Amgen - Biotech's Biggest Spenders 2011
Company: Amgen ($AMGN)
Based: Thousand Oaks, CA
R&D budget: $2.8B (€2.15B)
Change from 2009: +1%
Net sales spent on R&D: 19.2%
When the world's biggest biotech sees R&D costs as a portion of net sales drifting close to the 20% mark, analysts fret. In the third quarter, Amgen's research costs surged 11%, with AMG 386, ganitumab (AMG 479), talimogene laherparepvec--a promising therapeutic cancer vaccine which has also been called OncoVex (GM-CSF)--and AMG 145 driving its expenses northward. Like many Big Pharma companies have been doing, Amgen moved to fix the math, axing 380 R&D workers and clustering its resources more closely around those late-stage programs.
The jewels in Amgen's R&D crown:
- Ganitumab (AMG 479), a monoclonal antibody designed to block a chemical signal that allows tumors to grow unchecked. The drug targets type 1 IGF-1R, a cell growth regulator. By inhibiting IGF-1R, Amgen's investigators believe they can put the brakes on pancreatic cancer tumors and improve overall survival rates for patients.
- AMG 386, now moving into late-stage studies for ovarian cancer. The treatment combined with paclitaxel demonstrated antitumor activity in a randomized Phase II study with 161 patients. AMG 386 is what Amgen describes as a "first-in-class investigational peptibody" designed to target the blood vessels that feed tumors.

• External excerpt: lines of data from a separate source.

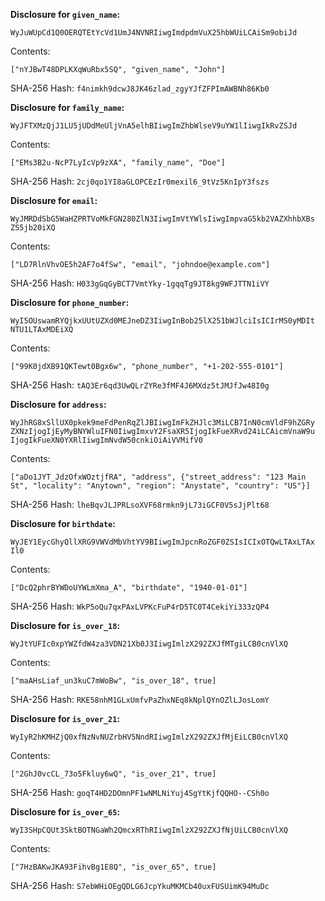 __Disclosure for `given_name`:__

```
WyJuWUpCd1Q0OERQTEtYcVd1UmJ4NVNRIiwgImdpdmVuX25hbWUiLCAiSm9obiJd
```

Contents:

```
["nYJBwT48DPLKXqWuRbx5SQ", "given_name", "John"]
```

SHA-256 Hash: `f4nimkh9dcwJ8JK46zlad_zgyYJfZFPImAWBNh86Kb0`

__Disclosure for `family_name`:__

```
WyJFTXMzQjJ1LU5jUDdMeUljVnA5elhBIiwgImZhbWlseV9uYW1lIiwgIkRvZSJd
```

Contents:

```
["EMs3B2u-NcP7LyIcVp9zXA", "family_name", "Doe"]
```

SHA-256 Hash: `2cj0qo1YI8aGLOPCEzIr0mexil6_9tVz5KnIpY3fszs`

__Disclosure for `email`:__

```
WyJMRDdSbG5WaHZPRTVoMkFGN280ZlN3IiwgImVtYWlsIiwgImpvaG5kb2VAZXhhbXBs
ZS5jb20iXQ
```

Contents:

```
["LD7RlnVhvOE5h2AF7o4fSw", "email", "johndoe@example.com"]
```

SHA-256 Hash: `H033gGqGyBCT7VmtYky-1gqqTg9JT8kg9WFJTTN1iVY`

__Disclosure for `phone_number`:__

```
WyI5OUswamRYQjkxUUtUZXd0MEJneDZ3IiwgInBob25lX251bWJlciIsICIrMS0yMDIt
NTU1LTAxMDEiXQ
```

Contents:

```
["99K0jdXB91QKTewt0Bgx6w", "phone_number", "+1-202-555-0101"]
```

SHA-256 Hash: `tAQ3Er6qd3UwQLrZYRe3fMF4J6MXdz5tJMJfJw48I0g`

__Disclosure for `address`:__

```
WyJhRG8xSllUX0pkek9meFdPenRqZlJBIiwgImFkZHJlc3MiLCB7InN0cmVldF9hZGRy
ZXNzIjogIjEyMyBNYWluIFN0IiwgImxvY2FsaXR5IjogIkFueXRvd24iLCAicmVnaW9u
IjogIkFueXN0YXRlIiwgImNvdW50cnkiOiAiVVMifV0
```

Contents:

```
["aDo1JYT_JdzOfxWOztjfRA", "address", {"street_address": "123 Main
St", "locality": "Anytown", "region": "Anystate", "country": "US"}]
```

SHA-256 Hash: `lheBqvJLJPRLsoXVF68rmkn9jL73iGCF0V5sJjPlt68`

__Disclosure for `birthdate`:__

```
WyJEY1EycGhyQllXRG9VWVdMbVhtYV9BIiwgImJpcnRoZGF0ZSIsICIxOTQwLTAxLTAx
Il0
```

Contents:

```
["DcQ2phrBYWDoUYWLmXma_A", "birthdate", "1940-01-01"]
```

SHA-256 Hash: `WkP5oQu7qxPAxLVPKcFuP4rD5TC0T4CekiYi333zQP4`

__Disclosure for `is_over_18`:__

```
WyJtYUFIc0xpYWZfdW4za3VDN21Xb0J3IiwgImlzX292ZXJfMTgiLCB0cnVlXQ
```

Contents:

```
["maAHsLiaf_un3kuC7mWoBw", "is_over_18", true]
```

SHA-256 Hash: `RKE58nhM1GLxUmfvPaZhxNEq8kNplQYnOZlLJosLomY`

__Disclosure for `is_over_21`:__

```
WyIyR2hKMHZjQ0xfNzNvNUZrbHV5NndRIiwgImlzX292ZXJfMjEiLCB0cnVlXQ
```

Contents:

```
["2GhJ0vcCL_73o5Fkluy6wQ", "is_over_21", true]
```

SHA-256 Hash: `goqT4HD2DOmnPF1wNMLNiYuj4SgYtKjfQQHO--CSh0o`

__Disclosure for `is_over_65`:__

```
WyI3SHpCQUt3SktBOTNGaWh2QmcxRThRIiwgImlzX292ZXJfNjUiLCB0cnVlXQ
```

Contents:

```
["7HzBAKwJKA93FihvBg1E8Q", "is_over_65", true]
```

SHA-256 Hash: `S7ebWHiOEgQDLG6JcpYkuMKMCb40uxFUSUimK94MuDc`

- OncoVex, which was so alluring that the world's biggest independent biotech offered up to a billion dollars to gain control of BioVex, which had developed the melanoma drug. The therapeutic cancer vaccine not only attacks cancer cells with a cold sore virus, it also revs up the immune system to prompt an attack on the disease. AMG 145, meanwhile, is being investigated for the treatment of hypercholesterolemia, or high levels of cholesterol in the blood.
Amgen's executive team has a perfect understanding of its priorities. It needs to see a big approval in the near term, handle its cash in accordance with Wall Street rules and prove its future deserves to be seen as bright as its biggest earners face growing competition.